Miracle Hill serves foster kids across eight countries and is one of the largest private foster care providers within the state.

Although Miracle Hill has served South Carolina for over 29 years with a Christ-centered approach, pressure began mounting in 2017 when the state Department of Social Services began interpreting federal regulations in a way that would deem Miracle Hill's practice of only accepting Christian foster parents as discriminatory.

"Based on this new interpretation, SCDSS has given Miracle Hill 30 days to either abandon its religious convictions or shut down its ministry as a foster child placing agency," writes adoption attorney Betsy Tanner, a Miracle Hill foster parent, in an op-ed to the Greenville News Wednesday.

"SCDSS' new position is supposedly based on federal and state regulation written and interpreted by unelected bureaucrats," she added.

According to Tanner, at least 161 children are receiving care through Miracle Hill. A total of 31 have achieved permanency through Miracle Hill foster families that were caring for them in 2017.

The demand placed on Miracle Hill comes as there are over 4,000 children in South Carolina's foster care system. Over 1,500 families are needed to provide for those children, Tanner wrote.

In his letter to Miracle Hill, the governor explained that his staff had recently met with Miracle Hill officials to hear their concerns. McMaster is now reportedly working with the federal government to obtain a religious exemption waiver for the ministry.

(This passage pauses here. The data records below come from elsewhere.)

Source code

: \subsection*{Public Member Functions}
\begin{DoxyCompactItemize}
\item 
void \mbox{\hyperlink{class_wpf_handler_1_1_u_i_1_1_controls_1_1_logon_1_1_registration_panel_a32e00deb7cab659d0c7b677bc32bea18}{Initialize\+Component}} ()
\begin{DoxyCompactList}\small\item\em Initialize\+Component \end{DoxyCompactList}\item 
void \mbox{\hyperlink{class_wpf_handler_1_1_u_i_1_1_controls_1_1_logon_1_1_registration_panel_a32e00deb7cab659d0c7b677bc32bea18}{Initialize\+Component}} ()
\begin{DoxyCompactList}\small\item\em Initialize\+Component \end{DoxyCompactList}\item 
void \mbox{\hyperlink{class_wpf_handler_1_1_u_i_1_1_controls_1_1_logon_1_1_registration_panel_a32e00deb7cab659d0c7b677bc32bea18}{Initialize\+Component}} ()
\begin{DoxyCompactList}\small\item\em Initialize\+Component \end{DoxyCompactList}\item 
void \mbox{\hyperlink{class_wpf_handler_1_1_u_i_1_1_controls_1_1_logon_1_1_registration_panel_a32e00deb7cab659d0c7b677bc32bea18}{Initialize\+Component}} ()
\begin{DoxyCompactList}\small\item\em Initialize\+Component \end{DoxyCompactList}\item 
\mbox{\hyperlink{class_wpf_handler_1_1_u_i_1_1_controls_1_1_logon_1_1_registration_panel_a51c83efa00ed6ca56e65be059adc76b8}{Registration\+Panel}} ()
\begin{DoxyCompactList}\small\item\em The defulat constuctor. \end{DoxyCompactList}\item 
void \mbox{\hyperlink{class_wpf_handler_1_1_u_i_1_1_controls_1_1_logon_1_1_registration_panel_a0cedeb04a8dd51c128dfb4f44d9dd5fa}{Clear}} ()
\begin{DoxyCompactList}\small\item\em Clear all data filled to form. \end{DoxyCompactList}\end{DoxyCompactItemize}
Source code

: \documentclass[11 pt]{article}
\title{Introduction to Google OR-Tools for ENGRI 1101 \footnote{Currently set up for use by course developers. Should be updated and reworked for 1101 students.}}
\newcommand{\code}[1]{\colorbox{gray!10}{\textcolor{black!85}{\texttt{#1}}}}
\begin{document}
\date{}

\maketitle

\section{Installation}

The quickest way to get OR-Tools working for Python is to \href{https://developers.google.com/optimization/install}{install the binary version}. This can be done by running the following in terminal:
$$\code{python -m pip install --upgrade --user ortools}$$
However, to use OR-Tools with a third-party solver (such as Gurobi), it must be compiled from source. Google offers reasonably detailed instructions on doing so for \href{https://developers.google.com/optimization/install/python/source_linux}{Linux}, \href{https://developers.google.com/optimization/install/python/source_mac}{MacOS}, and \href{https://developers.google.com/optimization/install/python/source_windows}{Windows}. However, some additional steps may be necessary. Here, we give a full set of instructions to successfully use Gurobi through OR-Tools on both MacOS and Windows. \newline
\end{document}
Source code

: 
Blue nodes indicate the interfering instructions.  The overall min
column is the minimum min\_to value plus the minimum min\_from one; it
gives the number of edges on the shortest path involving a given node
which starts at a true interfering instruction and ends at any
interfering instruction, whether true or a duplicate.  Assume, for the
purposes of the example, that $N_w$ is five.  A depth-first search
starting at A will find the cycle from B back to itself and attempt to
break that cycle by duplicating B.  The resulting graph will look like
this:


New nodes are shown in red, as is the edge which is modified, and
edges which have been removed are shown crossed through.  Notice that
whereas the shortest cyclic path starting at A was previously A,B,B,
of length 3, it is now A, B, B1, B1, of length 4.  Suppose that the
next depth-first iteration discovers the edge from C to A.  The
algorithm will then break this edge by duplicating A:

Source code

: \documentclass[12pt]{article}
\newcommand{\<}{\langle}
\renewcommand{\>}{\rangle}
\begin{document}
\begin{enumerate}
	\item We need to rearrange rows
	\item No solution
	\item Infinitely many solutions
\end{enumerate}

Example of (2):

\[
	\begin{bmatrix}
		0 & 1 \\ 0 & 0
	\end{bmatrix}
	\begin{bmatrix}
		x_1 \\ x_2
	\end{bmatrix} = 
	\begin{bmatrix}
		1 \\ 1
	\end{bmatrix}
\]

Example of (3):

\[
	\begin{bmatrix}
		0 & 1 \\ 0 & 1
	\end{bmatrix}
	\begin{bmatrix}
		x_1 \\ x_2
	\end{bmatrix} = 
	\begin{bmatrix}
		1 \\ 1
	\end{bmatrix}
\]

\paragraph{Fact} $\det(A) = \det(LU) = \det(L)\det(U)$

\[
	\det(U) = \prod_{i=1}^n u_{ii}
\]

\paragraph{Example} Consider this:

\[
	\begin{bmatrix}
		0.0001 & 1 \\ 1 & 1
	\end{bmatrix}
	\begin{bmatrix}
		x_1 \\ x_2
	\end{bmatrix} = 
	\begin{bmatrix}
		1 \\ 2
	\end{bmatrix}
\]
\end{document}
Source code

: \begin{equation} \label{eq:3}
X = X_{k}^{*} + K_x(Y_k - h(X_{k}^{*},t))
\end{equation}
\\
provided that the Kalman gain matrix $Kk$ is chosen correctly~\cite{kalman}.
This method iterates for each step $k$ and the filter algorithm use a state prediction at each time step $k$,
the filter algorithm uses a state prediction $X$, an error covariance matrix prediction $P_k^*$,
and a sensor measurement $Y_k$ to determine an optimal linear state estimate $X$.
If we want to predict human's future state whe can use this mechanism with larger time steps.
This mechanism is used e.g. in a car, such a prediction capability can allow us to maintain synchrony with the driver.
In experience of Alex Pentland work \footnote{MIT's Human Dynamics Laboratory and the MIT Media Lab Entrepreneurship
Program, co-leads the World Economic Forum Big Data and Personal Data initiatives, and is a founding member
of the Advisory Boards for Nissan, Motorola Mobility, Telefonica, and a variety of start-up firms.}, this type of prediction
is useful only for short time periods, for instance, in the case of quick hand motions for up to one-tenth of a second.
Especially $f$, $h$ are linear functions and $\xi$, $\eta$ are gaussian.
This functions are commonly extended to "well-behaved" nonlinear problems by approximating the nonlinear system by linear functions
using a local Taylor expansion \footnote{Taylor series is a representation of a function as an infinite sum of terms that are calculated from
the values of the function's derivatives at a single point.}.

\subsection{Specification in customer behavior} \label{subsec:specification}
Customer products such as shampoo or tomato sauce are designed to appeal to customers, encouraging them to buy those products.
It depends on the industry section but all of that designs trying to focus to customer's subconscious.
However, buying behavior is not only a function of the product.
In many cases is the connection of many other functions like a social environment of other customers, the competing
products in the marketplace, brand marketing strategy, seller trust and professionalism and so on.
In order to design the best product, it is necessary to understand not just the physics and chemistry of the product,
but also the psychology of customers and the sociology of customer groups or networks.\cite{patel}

McMaster said such a requirement adversely affects religious entities and emphasized that he's "committed to protecting religious freedom and to ensuring that Miracle Hill continues serving our state's foster children."

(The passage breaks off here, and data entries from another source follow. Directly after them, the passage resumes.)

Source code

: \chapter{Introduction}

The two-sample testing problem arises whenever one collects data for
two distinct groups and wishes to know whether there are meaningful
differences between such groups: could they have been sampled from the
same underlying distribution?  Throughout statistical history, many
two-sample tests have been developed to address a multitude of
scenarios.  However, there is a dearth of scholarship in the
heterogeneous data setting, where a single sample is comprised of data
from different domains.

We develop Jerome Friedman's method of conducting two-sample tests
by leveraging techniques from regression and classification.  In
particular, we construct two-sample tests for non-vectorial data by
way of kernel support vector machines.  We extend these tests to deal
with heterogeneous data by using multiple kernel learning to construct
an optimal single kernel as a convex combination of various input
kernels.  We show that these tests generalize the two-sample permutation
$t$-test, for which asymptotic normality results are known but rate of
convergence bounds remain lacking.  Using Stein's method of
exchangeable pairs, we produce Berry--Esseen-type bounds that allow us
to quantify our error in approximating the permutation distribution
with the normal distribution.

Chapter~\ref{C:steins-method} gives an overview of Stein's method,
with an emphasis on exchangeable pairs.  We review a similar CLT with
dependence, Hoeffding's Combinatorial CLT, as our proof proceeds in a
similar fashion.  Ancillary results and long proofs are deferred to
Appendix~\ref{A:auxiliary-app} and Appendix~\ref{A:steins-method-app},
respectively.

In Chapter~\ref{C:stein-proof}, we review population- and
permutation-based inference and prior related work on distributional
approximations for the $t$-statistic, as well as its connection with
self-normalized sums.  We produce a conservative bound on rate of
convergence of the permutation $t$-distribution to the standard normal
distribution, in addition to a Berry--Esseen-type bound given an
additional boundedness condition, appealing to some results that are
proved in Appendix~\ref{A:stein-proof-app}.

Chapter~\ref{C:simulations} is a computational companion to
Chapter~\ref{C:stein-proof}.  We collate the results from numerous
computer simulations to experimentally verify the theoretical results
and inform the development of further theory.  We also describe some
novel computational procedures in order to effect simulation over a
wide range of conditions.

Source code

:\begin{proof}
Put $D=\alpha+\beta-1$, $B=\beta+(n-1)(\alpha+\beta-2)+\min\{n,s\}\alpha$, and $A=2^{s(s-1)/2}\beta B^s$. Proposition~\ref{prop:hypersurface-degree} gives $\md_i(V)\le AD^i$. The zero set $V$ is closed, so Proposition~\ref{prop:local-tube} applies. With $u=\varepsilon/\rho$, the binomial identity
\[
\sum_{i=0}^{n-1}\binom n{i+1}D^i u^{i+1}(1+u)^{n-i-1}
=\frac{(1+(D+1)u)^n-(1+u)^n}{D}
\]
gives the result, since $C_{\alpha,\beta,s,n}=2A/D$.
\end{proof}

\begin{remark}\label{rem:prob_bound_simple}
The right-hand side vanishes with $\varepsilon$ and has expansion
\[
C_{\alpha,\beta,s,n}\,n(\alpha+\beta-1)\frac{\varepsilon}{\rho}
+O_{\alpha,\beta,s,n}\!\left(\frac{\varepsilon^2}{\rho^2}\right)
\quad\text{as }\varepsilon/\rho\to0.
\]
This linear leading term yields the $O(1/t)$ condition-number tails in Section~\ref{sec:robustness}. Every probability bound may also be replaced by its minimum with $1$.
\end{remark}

"For 29 years, Miracle Hill has gladly served all foster children of any race, national origin, religious beliefs, sex, disability, or political belief. And for 29 years, Miracle Hill has recruited foster families who share its non denominational Christian religious beliefs," Tanner wrote in her op-ed. "Miracle Hill has always been clear regarding its religious identity and conviction that all staff — paid and unpaid — are followers of Jesus Christ."

Miracle Hill Ministries CEO Reid Lehman told WSPA that DSS' new interpretation of law is a result of "communication from the Department of Health and Human Services in Washington saying that it was illegal and they wanted to be sure no one in South Carolina was doing this."

According to WSPA, Miracle Hill served over 418 foster children in 2017. The ministry also has 241 families that serve abused, neglected and abandoned children.

"DSS believes and Miracle Hill believes that family style care is the very best form of care," Lehman said. "As a nondenominational Christian ministry, we work hard to recruit them out of churches."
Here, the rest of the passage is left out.